One of the weirdest moments of last night's Republican debate probably slipped completely under the radar for most viewers. This moment occurred in Herman Cain's closing statement, when the former pizza-chain CEO recited a favorite inspirational quote:
"A poet once said, 'life can be a challenge, life can seem impossible, but it's never easy when there's so much on the line.'"
Nothing strange about that on the surface, until you Google the quote and you realize that these words of wisdom were uttered not by a poet, but by disco queen Donna Summer in her song "The Power of One." Even more bizarre, this isn't even one of Summer's classic hits — she recorded it just over a decade ago as the theme song for Pokémon: The Movie 2000.
Is it possible that Cain knew the origins of the quote and was just utilizing some extremely dry humor when he referred to its author, Donna Summer, as "a poet"? Probably not! Here's the clip:
Also, it was hardly the first time Herman Cain had quoted, and incorrectly sourced, the lyrics from "The Power of One." On a seemingly official website, Cain quotes the lyrics but attributes them to "the closing song to the 2000 Olympics." He made the same mistake in his official campaign announcement on May 21:
And again, in a speech at the Republican Leadership Conference in New Orleans on June 17:
Maybe in addition to being the theme song for a Pokémon film, "The Power of One" was also the closing song for the 2000 Olympics? Well, it wasn't.
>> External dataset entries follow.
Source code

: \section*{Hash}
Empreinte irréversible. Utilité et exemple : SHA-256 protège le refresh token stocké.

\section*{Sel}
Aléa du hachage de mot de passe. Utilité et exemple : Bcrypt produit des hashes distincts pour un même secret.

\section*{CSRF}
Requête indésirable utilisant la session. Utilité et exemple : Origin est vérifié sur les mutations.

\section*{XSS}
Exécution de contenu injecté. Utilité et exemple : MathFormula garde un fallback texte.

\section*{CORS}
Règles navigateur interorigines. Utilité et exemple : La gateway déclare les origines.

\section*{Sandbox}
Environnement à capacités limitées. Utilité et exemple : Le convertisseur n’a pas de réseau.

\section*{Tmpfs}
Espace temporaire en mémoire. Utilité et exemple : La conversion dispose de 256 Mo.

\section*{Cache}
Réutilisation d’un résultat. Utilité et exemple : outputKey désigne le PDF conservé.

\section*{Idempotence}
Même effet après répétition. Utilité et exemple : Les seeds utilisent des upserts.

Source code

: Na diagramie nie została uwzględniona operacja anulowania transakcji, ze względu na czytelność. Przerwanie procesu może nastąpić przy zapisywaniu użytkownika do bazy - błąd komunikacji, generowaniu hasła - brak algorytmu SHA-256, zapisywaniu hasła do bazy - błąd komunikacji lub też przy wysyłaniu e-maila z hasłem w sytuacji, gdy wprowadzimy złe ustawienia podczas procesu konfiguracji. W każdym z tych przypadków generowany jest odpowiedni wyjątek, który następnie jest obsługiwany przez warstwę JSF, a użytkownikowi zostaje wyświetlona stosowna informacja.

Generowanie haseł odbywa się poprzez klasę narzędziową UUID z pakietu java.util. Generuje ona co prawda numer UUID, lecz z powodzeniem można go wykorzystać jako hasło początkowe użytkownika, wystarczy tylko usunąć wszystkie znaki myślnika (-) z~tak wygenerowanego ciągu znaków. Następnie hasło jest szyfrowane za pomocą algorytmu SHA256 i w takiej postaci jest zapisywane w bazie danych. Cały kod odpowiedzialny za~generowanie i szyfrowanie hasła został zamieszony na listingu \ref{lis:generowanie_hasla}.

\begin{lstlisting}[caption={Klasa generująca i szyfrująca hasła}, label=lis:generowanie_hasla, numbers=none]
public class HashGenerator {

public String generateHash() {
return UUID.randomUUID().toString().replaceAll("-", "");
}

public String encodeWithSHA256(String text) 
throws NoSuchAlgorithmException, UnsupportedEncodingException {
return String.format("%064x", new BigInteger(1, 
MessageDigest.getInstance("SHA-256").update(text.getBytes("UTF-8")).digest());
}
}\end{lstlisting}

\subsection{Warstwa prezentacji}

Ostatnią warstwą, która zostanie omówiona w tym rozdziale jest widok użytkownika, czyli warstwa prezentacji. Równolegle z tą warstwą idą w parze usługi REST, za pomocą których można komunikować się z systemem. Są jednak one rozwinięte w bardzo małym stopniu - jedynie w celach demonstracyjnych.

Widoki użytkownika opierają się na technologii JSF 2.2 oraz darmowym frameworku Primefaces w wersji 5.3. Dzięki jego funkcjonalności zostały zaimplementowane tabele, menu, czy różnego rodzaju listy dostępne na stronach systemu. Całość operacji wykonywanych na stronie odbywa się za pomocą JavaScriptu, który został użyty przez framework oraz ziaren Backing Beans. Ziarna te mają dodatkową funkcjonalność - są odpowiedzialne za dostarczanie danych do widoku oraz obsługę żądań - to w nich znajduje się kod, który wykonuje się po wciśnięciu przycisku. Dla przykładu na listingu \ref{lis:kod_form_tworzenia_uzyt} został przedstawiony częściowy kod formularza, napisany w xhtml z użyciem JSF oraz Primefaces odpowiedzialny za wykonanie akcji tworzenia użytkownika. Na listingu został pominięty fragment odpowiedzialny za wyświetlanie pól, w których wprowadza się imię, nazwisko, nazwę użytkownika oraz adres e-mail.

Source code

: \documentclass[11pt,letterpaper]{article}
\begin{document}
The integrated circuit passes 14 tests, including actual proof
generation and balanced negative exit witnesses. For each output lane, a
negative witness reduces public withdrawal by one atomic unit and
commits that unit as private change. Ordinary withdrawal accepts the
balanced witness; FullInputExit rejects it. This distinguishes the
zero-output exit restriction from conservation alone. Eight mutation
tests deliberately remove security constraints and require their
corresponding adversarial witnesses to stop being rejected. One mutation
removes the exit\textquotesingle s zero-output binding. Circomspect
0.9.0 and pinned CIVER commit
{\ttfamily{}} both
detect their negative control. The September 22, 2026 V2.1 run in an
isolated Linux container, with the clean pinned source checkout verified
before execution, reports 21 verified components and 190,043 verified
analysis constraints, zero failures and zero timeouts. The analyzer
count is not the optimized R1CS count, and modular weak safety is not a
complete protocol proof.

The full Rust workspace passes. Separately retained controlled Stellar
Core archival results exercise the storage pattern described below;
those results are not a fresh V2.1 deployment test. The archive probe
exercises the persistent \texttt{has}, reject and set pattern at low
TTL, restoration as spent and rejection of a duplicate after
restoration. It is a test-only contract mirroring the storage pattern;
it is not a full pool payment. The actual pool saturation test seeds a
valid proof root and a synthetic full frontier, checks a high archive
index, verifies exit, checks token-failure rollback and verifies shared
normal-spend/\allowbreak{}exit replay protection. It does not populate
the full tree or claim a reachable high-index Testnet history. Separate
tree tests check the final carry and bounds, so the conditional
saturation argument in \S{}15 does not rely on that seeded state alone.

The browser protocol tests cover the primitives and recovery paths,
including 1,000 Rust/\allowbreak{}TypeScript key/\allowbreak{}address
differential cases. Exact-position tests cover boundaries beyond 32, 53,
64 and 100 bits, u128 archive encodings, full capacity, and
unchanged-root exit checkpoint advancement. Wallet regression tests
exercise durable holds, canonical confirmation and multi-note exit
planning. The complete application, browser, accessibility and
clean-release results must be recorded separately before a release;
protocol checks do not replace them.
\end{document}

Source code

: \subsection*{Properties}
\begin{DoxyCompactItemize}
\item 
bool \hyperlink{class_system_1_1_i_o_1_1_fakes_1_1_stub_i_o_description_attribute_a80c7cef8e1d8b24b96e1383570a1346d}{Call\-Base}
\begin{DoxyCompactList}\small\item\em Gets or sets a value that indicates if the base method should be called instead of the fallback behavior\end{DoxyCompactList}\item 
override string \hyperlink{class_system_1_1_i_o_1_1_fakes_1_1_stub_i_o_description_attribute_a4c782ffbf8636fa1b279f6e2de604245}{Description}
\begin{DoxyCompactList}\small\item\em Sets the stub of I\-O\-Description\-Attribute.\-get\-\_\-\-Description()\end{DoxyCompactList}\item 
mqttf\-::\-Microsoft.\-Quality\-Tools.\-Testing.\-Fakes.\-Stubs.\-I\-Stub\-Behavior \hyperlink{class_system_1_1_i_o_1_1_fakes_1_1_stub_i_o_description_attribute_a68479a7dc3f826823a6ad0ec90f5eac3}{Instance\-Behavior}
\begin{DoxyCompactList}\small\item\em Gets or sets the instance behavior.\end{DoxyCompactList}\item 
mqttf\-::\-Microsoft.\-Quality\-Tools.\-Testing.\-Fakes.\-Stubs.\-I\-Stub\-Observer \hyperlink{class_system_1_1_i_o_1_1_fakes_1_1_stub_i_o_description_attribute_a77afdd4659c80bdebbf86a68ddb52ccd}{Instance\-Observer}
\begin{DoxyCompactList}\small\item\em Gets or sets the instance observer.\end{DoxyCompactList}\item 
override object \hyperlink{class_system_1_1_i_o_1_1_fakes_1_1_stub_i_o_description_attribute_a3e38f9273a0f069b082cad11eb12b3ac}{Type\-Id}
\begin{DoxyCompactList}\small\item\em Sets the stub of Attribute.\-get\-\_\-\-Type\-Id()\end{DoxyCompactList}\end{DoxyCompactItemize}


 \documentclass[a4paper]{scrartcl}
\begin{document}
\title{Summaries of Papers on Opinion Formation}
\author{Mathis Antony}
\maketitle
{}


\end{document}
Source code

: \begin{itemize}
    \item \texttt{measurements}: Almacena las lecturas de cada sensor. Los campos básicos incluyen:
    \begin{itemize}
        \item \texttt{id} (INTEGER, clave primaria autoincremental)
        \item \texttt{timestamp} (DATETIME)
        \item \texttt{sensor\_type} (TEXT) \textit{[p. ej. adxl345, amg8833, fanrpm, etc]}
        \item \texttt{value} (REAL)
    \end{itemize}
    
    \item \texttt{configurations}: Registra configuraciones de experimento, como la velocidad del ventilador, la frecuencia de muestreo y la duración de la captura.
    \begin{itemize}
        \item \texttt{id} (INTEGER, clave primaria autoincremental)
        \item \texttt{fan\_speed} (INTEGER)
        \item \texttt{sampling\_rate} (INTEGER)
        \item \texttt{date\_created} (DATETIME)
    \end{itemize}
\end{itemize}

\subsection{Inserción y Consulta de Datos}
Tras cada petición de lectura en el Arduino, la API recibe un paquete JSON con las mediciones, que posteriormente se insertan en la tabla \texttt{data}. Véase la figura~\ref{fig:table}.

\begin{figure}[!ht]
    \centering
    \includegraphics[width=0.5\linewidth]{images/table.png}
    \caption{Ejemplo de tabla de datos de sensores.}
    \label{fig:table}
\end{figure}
If we had to guess what happened here: Herman Cain saw the Pokémon movie with one of his grandkids in the summer of 2000 and was greatly moved by the "The Power of One." After a decade had gone by, he recalled the song and wanted to use it in his campaign, but he forgot where he heard it, mistakenly pegged it to the summer Olympics, and was too busy fighting the scourge of Sharia to look it up online. Then sometime in the past two months, he somehow came to believe that the song lyrics he had been quoting throughout the campaign were actually the words of some unnamed poet. It's not the most elegant explanation, but it's the only one we can come up with.